*EXERCISE DESCRIPTION*. For the material below, please count the lines containing "hotel". Reply with the count alone.

+ + + + +

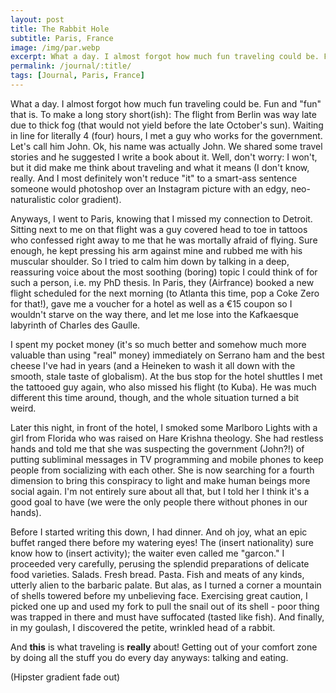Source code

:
```yaml
---
layout: post
title: The Rabbit Hole
subtitle: Paris, France
image: /img/par.webp
excerpt: What a day. I almost forgot how much fun traveling could be. Fun and "fun" that is.
permalink: /journal/:title/
tags: [Journal, Paris, France]
---
```

What a day. I almost forgot how much fun traveling could be. Fun and "fun" that is. To make a long story short(ish): The flight from Berlin was way late due to thick fog (that would not yield before the late October's sun). Waiting in line for literally 4 (four) hours, I met a guy who works for the government. Let's call him John. Ok, his name was actually John. We shared some travel stories and he suggested I write a book about it. Well, don't worry: I won't, but it did make me think about traveling and what it means (I don't know, really. And I most definitely won't reduce "it" to a smart-ass sentence someone would photoshop over an Instagram picture with an edgy, neo-naturalistic color gradient).

Anyways, I went to Paris, knowing that I missed my connection to Detroit. Sitting next to me on that flight was a guy covered head to toe in tattoos who confessed right away to me that he was mortally afraid of flying. Sure enough, he kept pressing his arm against mine and rubbed me with his muscular shoulder. So I tried to calm him down by talking in a deep, reassuring voice about the most soothing (boring) topic I could think of for such a person, i.e. my PhD thesis. In Paris, they (Airfrance) booked a new flight scheduled for the next morning (to Atlanta this time, pop a Coke Zero for that!), gave me a voucher for a hotel as well as a €15 coupon so I wouldn't starve on the way there, and let me lose into the Kafkaesque labyrinth of Charles des Gaulle.

I spent my pocket money (it's so much better and somehow much more valuable than using "real" money) immediately on Serrano ham and the best cheese I've had in years (and a Heineken to wash it all down with the smooth, stale taste of globalism). At the bus stop for the hotel shuttles I met the tattooed guy again, who also missed his flight (to Kuba). He was much different this time around, though, and the whole situation turned a bit weird.

Later this night, in front of the hotel, I smoked some Marlboro Lights with a girl from Florida who was raised on Hare Krishna theology. She had restless hands and told me that she was suspecting the government (John?!) of putting subliminal messages in TV programming and mobile phones to keep people from socializing with each other. She is now searching for a fourth dimension to bring this conspiracy to light and make human beings more social again. I'm not entirely sure about all that, but I told her I think it's a good goal to have (we were the only people there without phones in our hands).

Before I started writing this down, I had dinner. And oh joy, what an epic buffet ranged there before my watering eyes! The (insert nationality) sure know how to (insert activity); the waiter even called me "garcon." I proceeded very carefully, perusing the splendid preparations of delicate food varieties. Salads. Fresh bread. Pasta. Fish and meats of any kinds, utterly alien to the barbaric palate. But alas, as I turned a corner a mountain of shells towered before my unbelieving face. Exercising great caution, I picked one up and used my fork to pull the snail out of its shell - poor thing was trapped in there and must have suffocated (tasted like fish). And finally, in my goulash, I discovered the petite, wrinkled head of a rabbit.

And **this** is what traveling is **really** about! Getting out of your comfort zone by doing all the stuff you do every day anyways: talking and eating.

(Hipster gradient fade out)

+ + + + +

*EXERCISE OUTPUT*. 3